Recorded data section start

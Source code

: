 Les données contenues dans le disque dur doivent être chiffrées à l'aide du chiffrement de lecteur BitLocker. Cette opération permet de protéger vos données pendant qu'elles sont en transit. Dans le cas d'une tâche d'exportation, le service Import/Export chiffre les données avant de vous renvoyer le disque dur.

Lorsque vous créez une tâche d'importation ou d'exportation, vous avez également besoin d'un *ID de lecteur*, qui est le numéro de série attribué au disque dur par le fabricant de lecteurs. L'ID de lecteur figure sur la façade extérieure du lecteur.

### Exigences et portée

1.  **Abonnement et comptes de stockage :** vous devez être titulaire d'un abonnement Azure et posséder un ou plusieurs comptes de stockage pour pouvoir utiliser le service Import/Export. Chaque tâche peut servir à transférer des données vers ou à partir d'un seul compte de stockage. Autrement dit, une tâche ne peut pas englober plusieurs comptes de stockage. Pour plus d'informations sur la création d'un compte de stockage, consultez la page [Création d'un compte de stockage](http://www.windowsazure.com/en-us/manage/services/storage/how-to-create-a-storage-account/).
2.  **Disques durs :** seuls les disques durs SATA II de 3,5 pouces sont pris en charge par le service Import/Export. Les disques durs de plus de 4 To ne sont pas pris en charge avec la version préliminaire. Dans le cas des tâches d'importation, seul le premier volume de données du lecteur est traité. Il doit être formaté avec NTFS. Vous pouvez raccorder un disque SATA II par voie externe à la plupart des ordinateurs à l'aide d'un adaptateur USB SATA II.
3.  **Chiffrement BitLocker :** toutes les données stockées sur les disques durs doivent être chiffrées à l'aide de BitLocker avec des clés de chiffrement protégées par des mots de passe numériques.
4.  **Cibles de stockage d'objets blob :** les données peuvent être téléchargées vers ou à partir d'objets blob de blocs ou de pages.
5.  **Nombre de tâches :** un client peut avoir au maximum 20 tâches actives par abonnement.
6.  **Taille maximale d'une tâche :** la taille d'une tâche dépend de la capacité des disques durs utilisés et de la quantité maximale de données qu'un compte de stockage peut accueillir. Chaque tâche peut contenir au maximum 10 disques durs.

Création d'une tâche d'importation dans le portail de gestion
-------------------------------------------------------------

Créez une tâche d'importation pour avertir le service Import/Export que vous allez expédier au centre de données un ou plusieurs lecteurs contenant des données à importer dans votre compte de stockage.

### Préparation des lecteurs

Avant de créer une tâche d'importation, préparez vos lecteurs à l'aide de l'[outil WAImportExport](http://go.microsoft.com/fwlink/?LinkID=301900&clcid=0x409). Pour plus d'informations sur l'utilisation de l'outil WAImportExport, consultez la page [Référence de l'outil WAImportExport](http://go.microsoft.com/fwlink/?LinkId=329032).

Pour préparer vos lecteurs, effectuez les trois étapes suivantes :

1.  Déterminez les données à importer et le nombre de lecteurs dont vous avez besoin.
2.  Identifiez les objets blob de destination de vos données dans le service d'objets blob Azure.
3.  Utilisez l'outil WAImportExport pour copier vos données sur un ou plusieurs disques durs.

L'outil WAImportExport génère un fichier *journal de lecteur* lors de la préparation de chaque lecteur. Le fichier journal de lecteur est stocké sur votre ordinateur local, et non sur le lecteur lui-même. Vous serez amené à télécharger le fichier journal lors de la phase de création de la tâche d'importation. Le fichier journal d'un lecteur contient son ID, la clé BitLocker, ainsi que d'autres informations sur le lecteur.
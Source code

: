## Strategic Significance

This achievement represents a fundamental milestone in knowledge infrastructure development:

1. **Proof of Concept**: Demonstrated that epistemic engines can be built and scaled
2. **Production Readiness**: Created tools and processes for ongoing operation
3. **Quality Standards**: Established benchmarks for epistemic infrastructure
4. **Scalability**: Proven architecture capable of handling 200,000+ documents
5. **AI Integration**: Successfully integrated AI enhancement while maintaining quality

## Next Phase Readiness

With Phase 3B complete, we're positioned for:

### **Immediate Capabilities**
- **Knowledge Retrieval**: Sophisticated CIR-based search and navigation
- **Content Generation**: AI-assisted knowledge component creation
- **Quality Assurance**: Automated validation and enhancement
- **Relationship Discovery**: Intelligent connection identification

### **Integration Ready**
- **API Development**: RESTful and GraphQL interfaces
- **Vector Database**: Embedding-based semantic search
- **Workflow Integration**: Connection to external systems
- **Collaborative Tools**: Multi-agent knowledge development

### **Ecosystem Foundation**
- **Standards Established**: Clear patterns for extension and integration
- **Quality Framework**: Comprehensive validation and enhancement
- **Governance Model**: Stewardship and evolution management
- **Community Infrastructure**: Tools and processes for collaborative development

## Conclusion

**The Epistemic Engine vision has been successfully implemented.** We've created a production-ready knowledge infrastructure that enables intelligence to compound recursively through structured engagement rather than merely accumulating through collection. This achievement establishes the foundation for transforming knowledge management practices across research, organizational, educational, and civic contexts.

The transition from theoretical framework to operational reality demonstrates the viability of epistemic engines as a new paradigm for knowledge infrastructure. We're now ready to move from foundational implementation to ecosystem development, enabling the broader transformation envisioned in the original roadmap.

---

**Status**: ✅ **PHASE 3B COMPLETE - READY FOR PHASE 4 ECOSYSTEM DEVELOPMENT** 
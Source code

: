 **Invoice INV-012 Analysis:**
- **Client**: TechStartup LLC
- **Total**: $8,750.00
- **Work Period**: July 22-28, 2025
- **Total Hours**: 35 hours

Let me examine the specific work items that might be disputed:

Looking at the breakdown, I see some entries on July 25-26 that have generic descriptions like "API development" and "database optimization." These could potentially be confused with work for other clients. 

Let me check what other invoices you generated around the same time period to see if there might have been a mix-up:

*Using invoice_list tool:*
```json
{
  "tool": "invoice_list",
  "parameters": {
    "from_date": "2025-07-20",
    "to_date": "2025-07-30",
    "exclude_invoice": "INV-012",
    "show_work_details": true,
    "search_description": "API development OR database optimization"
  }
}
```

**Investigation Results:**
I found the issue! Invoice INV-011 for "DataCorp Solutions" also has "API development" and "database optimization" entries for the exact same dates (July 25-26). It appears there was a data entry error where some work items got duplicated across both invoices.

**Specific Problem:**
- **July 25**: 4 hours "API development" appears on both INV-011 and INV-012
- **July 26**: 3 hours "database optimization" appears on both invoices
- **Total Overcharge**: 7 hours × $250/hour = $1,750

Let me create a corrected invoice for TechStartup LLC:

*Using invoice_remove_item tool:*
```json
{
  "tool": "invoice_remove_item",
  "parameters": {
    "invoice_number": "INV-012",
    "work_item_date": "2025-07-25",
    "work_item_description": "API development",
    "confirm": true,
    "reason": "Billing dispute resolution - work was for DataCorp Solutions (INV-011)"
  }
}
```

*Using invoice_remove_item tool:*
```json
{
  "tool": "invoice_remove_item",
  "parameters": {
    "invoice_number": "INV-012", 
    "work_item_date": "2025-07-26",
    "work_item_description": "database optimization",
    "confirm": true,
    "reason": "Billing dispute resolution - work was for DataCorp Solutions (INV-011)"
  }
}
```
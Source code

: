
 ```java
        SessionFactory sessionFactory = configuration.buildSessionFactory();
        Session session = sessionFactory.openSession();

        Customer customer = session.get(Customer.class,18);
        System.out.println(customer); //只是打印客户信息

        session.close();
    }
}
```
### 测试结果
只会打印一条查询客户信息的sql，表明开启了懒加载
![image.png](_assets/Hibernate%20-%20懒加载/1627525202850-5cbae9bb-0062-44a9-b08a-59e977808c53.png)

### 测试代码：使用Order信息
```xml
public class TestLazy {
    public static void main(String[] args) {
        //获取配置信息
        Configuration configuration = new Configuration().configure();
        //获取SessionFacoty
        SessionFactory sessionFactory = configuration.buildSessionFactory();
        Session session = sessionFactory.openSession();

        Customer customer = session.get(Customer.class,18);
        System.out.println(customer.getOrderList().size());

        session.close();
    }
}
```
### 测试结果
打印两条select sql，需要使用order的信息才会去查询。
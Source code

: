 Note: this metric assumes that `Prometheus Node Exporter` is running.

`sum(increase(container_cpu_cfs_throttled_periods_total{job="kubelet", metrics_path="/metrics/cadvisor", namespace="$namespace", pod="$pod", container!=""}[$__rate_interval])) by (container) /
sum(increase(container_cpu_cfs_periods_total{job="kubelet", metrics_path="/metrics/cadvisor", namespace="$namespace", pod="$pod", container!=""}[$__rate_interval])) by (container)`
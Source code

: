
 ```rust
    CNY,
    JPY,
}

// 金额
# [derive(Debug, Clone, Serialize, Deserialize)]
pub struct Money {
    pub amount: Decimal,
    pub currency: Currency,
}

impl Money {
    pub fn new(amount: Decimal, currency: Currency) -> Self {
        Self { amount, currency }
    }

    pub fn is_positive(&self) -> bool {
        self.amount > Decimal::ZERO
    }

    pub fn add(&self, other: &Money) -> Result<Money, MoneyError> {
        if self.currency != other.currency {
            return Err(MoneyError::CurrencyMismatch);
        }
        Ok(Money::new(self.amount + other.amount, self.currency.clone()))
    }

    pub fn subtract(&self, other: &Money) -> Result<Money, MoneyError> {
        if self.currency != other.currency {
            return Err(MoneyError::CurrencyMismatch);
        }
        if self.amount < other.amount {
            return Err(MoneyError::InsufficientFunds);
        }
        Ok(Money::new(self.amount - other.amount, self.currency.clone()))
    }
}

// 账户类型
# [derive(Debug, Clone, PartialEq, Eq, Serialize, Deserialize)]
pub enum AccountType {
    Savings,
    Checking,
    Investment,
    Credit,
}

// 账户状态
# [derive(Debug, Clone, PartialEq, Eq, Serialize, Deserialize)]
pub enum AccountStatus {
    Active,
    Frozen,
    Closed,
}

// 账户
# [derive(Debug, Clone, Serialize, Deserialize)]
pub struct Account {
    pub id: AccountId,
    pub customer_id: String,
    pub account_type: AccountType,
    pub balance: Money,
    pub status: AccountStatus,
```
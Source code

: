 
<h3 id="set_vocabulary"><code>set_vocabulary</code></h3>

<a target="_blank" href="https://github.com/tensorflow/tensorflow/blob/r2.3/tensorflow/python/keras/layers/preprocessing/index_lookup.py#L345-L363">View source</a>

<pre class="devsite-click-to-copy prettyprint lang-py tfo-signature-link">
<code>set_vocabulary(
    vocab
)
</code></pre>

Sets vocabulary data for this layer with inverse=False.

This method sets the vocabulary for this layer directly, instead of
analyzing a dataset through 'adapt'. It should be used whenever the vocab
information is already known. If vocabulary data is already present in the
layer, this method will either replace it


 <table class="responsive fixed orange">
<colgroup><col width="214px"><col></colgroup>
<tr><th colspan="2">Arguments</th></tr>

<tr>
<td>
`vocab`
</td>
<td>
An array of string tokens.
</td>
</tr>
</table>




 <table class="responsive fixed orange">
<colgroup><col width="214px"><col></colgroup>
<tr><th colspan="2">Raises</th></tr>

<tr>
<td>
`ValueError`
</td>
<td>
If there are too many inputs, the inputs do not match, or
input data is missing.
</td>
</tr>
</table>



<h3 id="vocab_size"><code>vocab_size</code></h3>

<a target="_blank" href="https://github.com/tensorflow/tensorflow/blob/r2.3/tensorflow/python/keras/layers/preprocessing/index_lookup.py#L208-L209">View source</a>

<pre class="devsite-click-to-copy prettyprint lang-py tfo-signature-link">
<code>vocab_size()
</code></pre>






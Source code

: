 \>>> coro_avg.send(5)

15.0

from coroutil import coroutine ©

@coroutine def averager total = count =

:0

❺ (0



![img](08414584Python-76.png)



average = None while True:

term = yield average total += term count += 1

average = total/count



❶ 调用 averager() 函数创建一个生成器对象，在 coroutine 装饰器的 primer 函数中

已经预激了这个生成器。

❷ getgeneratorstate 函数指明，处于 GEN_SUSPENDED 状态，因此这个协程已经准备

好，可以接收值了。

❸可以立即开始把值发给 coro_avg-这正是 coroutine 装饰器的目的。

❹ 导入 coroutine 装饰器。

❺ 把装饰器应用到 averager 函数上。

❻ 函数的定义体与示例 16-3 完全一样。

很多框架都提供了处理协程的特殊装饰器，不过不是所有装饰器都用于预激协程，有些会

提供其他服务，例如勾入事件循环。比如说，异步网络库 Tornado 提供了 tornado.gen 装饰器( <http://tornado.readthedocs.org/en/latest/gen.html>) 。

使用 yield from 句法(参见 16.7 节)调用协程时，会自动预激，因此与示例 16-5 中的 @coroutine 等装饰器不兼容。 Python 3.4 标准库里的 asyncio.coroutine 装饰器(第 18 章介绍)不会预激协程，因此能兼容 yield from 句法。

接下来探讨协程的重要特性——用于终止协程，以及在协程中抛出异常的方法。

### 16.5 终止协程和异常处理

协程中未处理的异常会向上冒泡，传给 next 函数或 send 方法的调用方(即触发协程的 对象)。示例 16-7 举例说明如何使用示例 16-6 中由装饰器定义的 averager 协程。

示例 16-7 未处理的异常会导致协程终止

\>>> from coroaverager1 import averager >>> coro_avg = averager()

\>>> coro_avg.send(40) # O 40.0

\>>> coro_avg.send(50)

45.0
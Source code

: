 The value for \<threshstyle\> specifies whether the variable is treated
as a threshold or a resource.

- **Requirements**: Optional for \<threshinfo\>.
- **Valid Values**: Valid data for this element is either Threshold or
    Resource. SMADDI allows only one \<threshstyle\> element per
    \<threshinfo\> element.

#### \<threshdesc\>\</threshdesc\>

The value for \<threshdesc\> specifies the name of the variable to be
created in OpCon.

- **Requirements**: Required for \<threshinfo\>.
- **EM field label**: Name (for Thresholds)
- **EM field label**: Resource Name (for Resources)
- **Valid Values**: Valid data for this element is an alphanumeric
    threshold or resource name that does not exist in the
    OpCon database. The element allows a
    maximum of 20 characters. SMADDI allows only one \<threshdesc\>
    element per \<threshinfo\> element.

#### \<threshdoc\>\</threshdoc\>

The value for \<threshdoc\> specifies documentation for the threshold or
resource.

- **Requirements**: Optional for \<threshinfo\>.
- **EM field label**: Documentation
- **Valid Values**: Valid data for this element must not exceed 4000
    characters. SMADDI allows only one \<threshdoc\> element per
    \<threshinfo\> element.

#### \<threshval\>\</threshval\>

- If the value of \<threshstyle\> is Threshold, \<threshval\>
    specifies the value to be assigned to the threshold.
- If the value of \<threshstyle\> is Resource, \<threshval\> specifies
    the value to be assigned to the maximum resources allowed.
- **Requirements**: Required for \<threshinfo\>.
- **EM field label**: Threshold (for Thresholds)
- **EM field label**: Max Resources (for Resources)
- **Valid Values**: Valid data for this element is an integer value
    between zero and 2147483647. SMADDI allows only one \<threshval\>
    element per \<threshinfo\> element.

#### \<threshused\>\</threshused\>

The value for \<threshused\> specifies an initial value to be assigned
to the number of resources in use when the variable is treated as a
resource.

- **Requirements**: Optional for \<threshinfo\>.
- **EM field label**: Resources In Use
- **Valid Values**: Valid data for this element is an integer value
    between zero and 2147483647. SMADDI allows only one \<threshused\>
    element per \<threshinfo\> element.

Recorded data section end

Your goal: Look through the material above for the word "abonnement" and copy every line that has it.

Solution to this problem:
1.  **Abonnement et comptes de stockage :** vous devez être titulaire d'un abonnement Azure et posséder un ou plusieurs comptes de stockage pour pouvoir utiliser le service Import/Export. Chaque tâche peut servir à transférer des données vers ou à partir d'un seul compte de stockage. Autrement dit, une tâche ne peut pas englober plusieurs comptes de stockage. Pour plus d'informations sur la création d'un compte de stockage, consultez la page [Création d'un compte de stockage](http://www.windowsazure.com/en-us/manage/services/storage/how-to-create-a-storage-account/).
5.  **Nombre de tâches :** un client peut avoir au maximum 20 tâches actives par abonnement.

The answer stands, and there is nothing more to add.